The left-most column shows the frame before the action begins, with the algorithm’s prediction below it. The right columns show the next frames of the video.

Another way to keep yourself aware of the research being done in Computer Vision is to follow authors and read their papers from top conferences such as CVPR, ICCV, ECCV, BMVC.

5. Conversation with Experts

Conversation with Prof. Devi Parikh | Visiting Researcher at Facebook AI Research | Assistant Professor at Georgia Tech (Previously at Virginia Tech)

Computer Vision is a subfield of Artificial Intelligence where the goal is to build a computer replicating the visual intelligence of human brain. Machine Learning is a generic term for teaching machines anything, but Computer Vision specifically deals with visual data. In Machine Learning, we deal more with statistical tools whereas Computer Vision could include both — statistical as well non-statistical tools. For instance, 3D reconstruction in Computer Vision field tends to use machine learning tools less frequently than say image classification and object recognition. Many computer vision tasks have their own needs for which we develop specific machine learning tools.

For any student to start learning about the field, I’d advise them to pick a problem by going through researchers’ web pages and selecting one problem they find interesting. Mostly people are working on cutting edge problems for which standard datasets are available out there that could be used. They can select a problem, a dataset, as well as a library they might want to use and get their hands dirty.

When taking masters or PhD students, what I usually look for is — accountability, pro-activeness, and determination. Have your basic concepts clear about the field. Try to read research papers. Try to get a sense for the problems at the frontiers of AI that researchers world-wide are working on. And get your hands dirty.

B. Conversation with Richa Agrawal | University of Pennsylvania Alumnus | Computer Vision Research Engineer at Whodat

I graduated from MNIT Jaipur and while studying there I got in touch with the Robotics group. We did a few projects and went on to participate in a national level competition at IIT Roorkee. We won the competition and that boosted my morale. After completing my bachelor’s, I started working at Yahoo. I realized that this is not something I wanted or want to do and hence, went for my master’s at University of Pennsylvania. I explored different research areas during that time by taking different courses and finally decided Computer Vision as my main research interest. After graduating, I worked at a startup in the US and was looking for similar opportunity in India as the field started growing even here. At Whodat, a Computer Vision startup based out of Bangalore, we do stuff with Augmented Reality and Visualization. For instance, say, you’re planning to buy furniture for your home; you go to a shop and choose one after visualizing it in your home environment. After the furniture gets delivered, you realize that either it is too big or too small but nothing can be done about it now.
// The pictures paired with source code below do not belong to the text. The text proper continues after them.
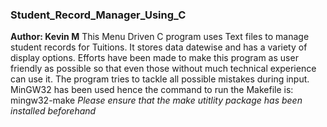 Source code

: ### Student_Record_Manager_Using_C
**Author: Kevin M**
This Menu Driven C program uses Text files to manage student records for Tuitions. 
It stores data datewise and has a variety of display options.
Efforts have been made to make this program as user friendly as possible so that even those without much technical experience can use it.
The program tries to tackle all possible mistakes during input.
MinGW32 has been used hence the command to run the Makefile is: mingw32-make
*Please ensure that the make utitlity package has been installed beforehand*
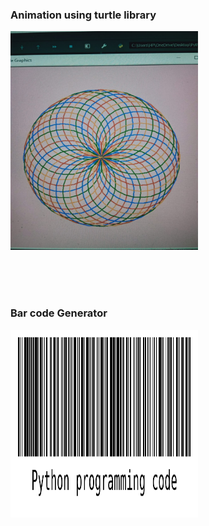 <h3>Animation using turtle library</h3>
<img src="https://github.com/PrathikshaKini/Python-MiniProjects/blob/main/Images/Animation.jpeg" width="300" height="350">

<br><br><br>

<h3>Bar code Generator</h3>
<img src="https://github.com/PrathikshaKini/Python-MiniProjects/blob/main/Images/my%20final%20barcode.png" width="300" height="300">
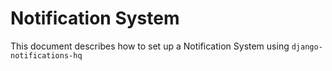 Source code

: # Notification System

This document describes how to set up a Notification System using `django-notifications-hq` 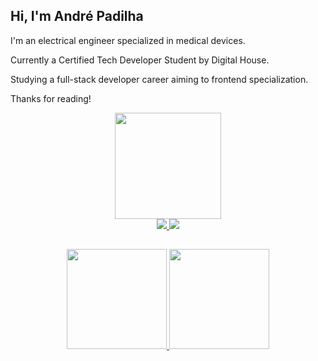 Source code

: ## Hi, I'm André Padilha


I'm an electrical engineer specialized in medical devices.

Currently a Certified Tech Developer Student by Digital House. 

Studying a full-stack developer career aiming to frontend specialization.

Thanks for reading!

<div align="center">
<img src="https://user-images.githubusercontent.com/89110306/159133345-d526b710-59f9-404e-b495-b8f8da9ca62f.png" width=170px" />
</div>

<div align="center">
<a href="https://www.linkedin.com/in/awpadilha/" target="_blank">
<img src="https://img.shields.io/badge/LinkedIn-0077B5?style=for-the-badge&logo=linkedin&logoColor=white" target="_blank">
                                                                                                                         
<a href="https://www.instagram.com/awpadilha/" target="_blank">
<img src="https://img.shields.io/badge/Instagram-E84F00?style=for-the-badge&logo=instagram&logoColor=white" target="_blank">
</a>
 
##

<div align="center">
  <a href="https://github.com/awpadilha">
  <img height="160em" src="https://github-readme-stats.vercel.app/api?username=awpadilha&show_icons=true&title_color=fff&icon_color=37aaff&text_color=f8f8f2&bg_color=171c24&count_private=true"/>
  <img height="160em" src="https://github-readme-stats.vercel.app/api/top-langs/?username=awpadilha&layout=compact&title_color=fff&text_color=f8f8f2&hide=java&bg_color=171c24"/>
</div>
We are trying to help you by building a solution that will let you visualize furniture at your home. This will enable you to make better decisions and hassle free purchase of items.

When studying, many a times I came to a point where I was not able to give my best and used to feel demotivated but then an advice from a friend came to the rescue. He told me that –‘ there are only a few people (less than 0.1%) who are able to make it to this point (doing master’s from abroad and that too in a technical field like Computer Vision) and you have already proved that you’re one of them. And, you just need to push a little harder. Only you can do it for yourself and nobody else will do it. And at the end, only your learning is what matters the most.‘

Some suggestions for students to get started is to talk to their peers in other colleges and ask about what kind of projects they do. Then they can form a team with a leader and start experimenting. I’d also recommend participating in competitions and hackathons. It is highly important to find your interests and go with them instead of working in an area you don’t like. Computer Vision, for instance, is a great area with a huge scope of development in India as in this field, all you need is a camera which has started penetrating to even smaller cities now. So, the future of Computer Vision is definitely bright.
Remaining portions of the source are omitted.